Data entries

====

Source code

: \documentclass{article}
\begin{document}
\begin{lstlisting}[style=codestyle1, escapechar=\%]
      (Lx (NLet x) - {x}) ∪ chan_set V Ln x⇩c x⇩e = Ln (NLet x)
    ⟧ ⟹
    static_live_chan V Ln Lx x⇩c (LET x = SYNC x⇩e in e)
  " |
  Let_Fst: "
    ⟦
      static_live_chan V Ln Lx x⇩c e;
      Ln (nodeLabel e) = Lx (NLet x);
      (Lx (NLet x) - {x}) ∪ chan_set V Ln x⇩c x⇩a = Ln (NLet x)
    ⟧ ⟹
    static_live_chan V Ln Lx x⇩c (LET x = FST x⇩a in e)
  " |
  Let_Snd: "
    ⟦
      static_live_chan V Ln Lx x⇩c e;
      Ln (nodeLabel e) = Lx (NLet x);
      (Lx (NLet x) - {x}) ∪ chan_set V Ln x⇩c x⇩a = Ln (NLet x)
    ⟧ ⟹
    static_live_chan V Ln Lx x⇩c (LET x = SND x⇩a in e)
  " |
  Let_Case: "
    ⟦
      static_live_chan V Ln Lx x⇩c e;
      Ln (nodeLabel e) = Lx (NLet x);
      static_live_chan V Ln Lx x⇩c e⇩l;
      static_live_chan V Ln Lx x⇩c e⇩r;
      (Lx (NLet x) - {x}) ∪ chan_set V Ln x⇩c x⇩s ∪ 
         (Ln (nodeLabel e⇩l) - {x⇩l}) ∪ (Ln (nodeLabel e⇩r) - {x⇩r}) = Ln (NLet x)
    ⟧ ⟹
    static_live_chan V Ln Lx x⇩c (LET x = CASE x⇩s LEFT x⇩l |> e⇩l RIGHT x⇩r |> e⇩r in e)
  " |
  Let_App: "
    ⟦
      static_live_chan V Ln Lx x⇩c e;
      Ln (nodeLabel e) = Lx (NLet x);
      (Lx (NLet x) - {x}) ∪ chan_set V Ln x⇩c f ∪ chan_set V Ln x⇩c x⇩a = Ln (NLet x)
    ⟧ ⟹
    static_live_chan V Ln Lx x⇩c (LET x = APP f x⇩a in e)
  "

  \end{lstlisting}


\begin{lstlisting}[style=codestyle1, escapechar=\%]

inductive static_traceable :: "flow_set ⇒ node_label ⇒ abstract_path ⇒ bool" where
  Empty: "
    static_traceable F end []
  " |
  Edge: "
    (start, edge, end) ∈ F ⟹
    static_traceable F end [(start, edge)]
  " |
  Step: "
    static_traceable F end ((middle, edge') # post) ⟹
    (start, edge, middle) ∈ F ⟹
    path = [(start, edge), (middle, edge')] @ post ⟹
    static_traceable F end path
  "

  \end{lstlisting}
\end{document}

====

> TASK DESCRIPTION
Pull out every line of the records that includes the string "start".

> SOLUTION FOR THIS PROBLEM
    (start, edge, end) ∈ F ⟹
    static_traceable F end [(start, edge)]
    (start, edge, middle) ∈ F ⟹
    path = [(start, edge), (middle, edge')] @ post ⟹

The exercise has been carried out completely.